▶ WHAT THE TASK REQUIRES: All that should be output is the block of lines below from the line with "<td style='text-align: center'><b>/bin</b></td>" to the line with "<td style='text-align: center'><b>etc</b></td>", both included, exactly as written.

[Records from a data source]
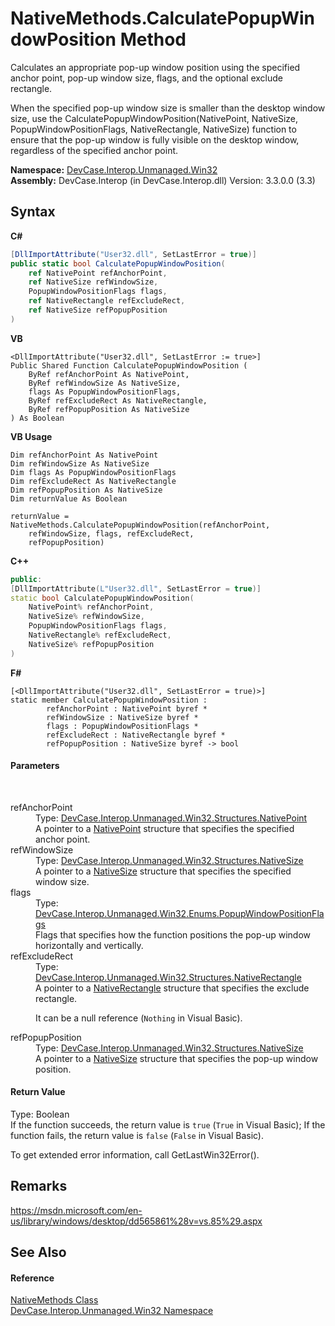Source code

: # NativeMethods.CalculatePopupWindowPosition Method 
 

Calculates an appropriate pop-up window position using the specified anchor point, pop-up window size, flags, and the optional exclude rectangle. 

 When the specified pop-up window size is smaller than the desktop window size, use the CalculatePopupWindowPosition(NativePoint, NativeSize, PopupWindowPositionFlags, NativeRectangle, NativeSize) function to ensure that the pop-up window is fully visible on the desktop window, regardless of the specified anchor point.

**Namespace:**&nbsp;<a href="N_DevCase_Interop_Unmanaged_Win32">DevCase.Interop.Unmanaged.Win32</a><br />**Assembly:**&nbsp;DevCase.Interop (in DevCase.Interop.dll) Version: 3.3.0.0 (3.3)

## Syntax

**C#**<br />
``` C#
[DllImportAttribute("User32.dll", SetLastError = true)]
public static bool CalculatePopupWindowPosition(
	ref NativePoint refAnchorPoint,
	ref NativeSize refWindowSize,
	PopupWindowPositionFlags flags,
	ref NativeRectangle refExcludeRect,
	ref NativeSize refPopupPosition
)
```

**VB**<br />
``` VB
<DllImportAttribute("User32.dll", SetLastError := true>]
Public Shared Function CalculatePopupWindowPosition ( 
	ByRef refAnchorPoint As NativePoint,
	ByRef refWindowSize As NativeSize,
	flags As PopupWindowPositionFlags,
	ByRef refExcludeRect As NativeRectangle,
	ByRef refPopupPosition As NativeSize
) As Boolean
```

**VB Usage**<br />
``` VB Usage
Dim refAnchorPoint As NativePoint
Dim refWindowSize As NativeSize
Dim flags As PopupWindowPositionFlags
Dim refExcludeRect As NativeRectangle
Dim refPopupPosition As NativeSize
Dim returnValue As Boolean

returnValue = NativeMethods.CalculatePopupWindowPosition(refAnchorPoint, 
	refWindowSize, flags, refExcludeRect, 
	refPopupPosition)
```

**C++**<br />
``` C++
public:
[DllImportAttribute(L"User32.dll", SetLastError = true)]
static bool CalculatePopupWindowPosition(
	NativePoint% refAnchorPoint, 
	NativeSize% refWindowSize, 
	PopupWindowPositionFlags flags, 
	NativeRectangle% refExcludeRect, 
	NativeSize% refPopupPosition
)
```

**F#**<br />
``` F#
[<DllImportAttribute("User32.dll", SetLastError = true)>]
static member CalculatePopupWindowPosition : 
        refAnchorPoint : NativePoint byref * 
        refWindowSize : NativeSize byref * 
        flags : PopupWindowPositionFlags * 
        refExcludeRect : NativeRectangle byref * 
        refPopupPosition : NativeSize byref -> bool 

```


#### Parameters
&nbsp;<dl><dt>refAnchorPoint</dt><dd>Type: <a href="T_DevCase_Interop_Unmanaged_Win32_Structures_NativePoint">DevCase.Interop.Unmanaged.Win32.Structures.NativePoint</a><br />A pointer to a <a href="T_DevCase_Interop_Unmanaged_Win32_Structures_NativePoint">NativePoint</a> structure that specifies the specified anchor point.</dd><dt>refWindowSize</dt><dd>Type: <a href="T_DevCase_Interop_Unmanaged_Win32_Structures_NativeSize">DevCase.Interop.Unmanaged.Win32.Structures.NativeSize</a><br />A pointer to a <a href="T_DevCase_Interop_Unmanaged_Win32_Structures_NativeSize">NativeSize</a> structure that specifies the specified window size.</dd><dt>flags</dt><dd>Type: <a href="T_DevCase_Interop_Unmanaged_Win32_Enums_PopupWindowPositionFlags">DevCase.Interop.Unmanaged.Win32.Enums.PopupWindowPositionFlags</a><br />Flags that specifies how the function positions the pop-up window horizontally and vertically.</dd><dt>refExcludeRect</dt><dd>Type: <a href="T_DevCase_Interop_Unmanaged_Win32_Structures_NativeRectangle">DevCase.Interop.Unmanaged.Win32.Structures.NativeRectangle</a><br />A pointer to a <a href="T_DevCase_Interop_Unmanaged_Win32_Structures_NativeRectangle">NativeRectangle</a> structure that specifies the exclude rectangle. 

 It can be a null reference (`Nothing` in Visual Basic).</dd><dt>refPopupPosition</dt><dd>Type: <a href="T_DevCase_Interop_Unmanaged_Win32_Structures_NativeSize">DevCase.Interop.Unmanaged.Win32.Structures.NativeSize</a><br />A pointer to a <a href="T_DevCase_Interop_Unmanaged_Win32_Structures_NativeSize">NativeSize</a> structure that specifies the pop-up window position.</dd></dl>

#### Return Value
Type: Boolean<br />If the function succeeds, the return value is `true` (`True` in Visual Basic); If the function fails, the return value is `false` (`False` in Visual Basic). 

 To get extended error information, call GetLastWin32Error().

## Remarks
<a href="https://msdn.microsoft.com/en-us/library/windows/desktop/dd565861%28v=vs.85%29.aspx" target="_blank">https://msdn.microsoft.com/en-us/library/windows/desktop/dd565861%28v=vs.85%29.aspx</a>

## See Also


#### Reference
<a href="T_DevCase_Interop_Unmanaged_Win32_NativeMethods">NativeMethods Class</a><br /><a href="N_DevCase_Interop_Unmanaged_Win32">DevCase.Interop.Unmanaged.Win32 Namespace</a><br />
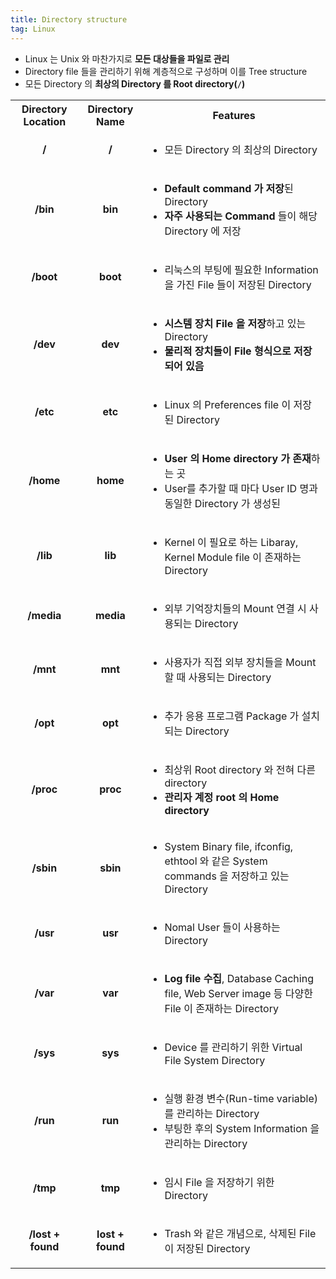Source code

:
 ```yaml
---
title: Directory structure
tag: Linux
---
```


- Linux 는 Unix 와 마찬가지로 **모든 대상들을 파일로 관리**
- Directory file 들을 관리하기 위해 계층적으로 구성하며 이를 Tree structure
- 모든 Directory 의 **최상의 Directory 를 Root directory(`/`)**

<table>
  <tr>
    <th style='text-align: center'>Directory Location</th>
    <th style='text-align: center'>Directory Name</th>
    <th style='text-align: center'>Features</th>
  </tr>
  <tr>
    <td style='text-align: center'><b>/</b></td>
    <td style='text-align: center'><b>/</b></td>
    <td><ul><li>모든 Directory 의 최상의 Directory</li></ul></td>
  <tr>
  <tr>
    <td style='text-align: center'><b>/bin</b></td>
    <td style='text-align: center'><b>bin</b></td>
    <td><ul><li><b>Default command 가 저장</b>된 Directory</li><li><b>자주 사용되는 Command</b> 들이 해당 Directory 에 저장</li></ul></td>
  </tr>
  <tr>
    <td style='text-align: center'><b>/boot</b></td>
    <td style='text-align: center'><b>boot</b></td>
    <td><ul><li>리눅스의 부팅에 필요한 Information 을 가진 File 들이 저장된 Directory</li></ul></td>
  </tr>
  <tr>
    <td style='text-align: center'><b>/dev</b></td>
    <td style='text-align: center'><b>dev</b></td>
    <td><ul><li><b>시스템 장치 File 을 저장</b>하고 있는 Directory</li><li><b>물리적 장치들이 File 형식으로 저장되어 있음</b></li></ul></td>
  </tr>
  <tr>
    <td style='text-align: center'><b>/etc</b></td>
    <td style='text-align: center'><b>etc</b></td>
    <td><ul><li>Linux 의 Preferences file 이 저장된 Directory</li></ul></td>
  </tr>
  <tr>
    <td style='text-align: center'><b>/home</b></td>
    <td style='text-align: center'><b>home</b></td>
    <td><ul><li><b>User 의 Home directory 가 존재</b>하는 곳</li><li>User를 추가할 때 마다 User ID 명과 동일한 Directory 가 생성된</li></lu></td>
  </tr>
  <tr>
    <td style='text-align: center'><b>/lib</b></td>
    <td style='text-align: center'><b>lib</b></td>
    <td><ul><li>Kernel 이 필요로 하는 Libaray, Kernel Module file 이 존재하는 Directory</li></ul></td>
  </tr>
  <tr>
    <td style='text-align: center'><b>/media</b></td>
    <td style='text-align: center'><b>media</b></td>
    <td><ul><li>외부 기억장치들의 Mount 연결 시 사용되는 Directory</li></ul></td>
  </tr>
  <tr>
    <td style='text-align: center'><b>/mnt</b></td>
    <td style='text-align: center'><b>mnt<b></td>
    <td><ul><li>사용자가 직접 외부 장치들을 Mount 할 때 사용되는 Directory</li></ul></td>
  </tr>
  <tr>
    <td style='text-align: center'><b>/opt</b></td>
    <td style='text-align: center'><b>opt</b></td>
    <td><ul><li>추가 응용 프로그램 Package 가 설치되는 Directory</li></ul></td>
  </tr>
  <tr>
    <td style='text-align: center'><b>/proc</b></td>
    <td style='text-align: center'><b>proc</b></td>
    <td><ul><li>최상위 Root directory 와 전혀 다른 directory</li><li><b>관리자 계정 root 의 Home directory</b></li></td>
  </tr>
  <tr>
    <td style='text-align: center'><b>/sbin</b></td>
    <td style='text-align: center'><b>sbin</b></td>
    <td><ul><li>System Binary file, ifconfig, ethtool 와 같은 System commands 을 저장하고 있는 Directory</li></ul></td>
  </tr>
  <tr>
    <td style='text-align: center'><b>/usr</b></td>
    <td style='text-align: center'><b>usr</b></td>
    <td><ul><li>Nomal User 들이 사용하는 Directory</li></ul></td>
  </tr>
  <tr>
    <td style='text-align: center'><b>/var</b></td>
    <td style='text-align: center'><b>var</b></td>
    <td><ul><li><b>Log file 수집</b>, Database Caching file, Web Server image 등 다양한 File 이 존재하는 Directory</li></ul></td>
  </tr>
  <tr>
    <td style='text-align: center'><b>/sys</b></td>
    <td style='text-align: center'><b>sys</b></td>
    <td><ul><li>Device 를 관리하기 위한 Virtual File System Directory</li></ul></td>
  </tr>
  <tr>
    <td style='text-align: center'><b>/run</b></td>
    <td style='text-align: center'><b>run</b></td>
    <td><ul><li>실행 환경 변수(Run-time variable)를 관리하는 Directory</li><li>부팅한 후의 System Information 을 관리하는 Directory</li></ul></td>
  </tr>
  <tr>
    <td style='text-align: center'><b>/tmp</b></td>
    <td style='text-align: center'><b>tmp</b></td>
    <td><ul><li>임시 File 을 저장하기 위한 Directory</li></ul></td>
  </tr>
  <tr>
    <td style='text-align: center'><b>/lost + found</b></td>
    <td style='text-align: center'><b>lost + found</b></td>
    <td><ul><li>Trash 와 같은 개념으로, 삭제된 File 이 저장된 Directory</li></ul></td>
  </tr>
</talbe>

▶ WRITTEN ANSWER:
    <td style='text-align: center'><b>/bin</b></td>
    <td style='text-align: center'><b>bin</b></td>
    <td><ul><li><b>Default command 가 저장</b>된 Directory</li><li><b>자주 사용되는 Command</b> 들이 해당 Directory 에 저장</li></ul></td>
  </tr>
  <tr>
    <td style='text-align: center'><b>/boot</b></td>
    <td style='text-align: center'><b>boot</b></td>
    <td><ul><li>리눅스의 부팅에 필요한 Information 을 가진 File 들이 저장된 Directory</li></ul></td>
  </tr>
  <tr>
    <td style='text-align: center'><b>/dev</b></td>
    <td style='text-align: center'><b>dev</b></td>
    <td><ul><li><b>시스템 장치 File 을 저장</b>하고 있는 Directory</li><li><b>물리적 장치들이 File 형식으로 저장되어 있음</b></li></ul></td>
  </tr>
  <tr>
    <td style='text-align: center'><b>/etc</b></td>
    <td style='text-align: center'><b>etc</b></td>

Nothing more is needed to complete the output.